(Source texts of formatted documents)
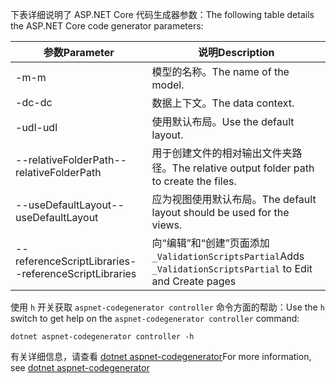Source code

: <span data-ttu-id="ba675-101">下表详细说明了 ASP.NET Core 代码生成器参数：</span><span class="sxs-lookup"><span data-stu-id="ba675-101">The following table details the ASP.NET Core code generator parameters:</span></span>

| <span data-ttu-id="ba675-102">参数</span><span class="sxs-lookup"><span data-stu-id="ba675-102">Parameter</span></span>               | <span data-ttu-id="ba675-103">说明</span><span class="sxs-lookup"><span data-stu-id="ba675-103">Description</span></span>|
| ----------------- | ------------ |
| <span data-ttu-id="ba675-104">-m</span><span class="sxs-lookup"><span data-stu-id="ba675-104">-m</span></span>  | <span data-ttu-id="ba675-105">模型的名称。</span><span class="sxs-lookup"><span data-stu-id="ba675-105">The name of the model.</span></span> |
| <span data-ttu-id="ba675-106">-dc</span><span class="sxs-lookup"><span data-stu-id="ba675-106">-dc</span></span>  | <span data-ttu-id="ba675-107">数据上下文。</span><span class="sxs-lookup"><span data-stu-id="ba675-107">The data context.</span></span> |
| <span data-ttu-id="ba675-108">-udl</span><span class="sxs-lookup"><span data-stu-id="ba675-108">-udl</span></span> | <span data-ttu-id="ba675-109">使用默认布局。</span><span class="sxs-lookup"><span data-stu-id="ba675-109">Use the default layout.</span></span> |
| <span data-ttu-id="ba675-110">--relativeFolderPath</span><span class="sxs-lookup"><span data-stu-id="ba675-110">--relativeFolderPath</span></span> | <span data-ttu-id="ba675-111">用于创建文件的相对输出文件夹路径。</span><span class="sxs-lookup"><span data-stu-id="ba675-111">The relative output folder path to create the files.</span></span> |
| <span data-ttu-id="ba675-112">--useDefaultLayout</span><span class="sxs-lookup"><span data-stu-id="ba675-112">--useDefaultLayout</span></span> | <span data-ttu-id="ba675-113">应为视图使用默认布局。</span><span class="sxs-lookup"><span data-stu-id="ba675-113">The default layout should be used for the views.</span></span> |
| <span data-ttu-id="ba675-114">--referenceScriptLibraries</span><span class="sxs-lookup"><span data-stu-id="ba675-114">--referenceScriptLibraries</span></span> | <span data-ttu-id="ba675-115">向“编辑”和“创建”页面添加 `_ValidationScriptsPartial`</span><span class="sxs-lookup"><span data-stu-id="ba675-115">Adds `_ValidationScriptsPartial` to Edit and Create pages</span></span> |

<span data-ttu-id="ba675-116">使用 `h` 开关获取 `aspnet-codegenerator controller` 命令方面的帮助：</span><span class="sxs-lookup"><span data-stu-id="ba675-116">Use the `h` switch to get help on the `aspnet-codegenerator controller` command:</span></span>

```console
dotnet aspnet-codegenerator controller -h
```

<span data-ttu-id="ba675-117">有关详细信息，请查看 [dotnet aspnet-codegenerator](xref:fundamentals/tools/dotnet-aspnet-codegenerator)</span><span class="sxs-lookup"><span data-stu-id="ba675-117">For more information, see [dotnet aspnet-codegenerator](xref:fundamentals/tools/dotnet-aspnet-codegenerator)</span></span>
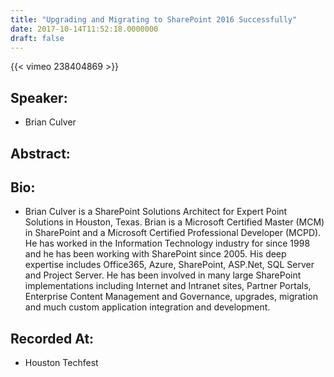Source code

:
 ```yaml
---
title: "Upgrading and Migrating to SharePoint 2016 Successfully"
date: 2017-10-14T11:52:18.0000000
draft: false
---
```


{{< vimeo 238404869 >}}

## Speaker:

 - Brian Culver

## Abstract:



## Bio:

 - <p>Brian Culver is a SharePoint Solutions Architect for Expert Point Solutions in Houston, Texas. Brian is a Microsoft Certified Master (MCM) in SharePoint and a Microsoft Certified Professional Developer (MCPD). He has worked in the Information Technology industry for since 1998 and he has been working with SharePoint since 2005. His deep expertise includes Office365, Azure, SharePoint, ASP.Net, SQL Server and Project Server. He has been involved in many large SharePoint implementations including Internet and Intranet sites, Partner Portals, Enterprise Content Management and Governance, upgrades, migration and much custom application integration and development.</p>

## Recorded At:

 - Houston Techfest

_Your instructions:_
Please go through the data above and copy each line containing the word "SharePoint".

_Expected answer:_
title: "Upgrading and Migrating to SharePoint 2016 Successfully"
 - <p>Brian Culver is a SharePoint Solutions Architect for Expert Point Solutions in Houston, Texas. Brian is a Microsoft Certified Master (MCM) in SharePoint and a Microsoft Certified Professional Developer (MCPD). He has worked in the Information Technology industry for since 1998 and he has been working with SharePoint since 2005. His deep expertise includes Office365, Azure, SharePoint, ASP.Net, SQL Server and Project Server. He has been involved in many large SharePoint implementations including Internet and Intranet sites, Partner Portals, Enterprise Content Management and Governance, upgrades, migration and much custom application integration and development.</p>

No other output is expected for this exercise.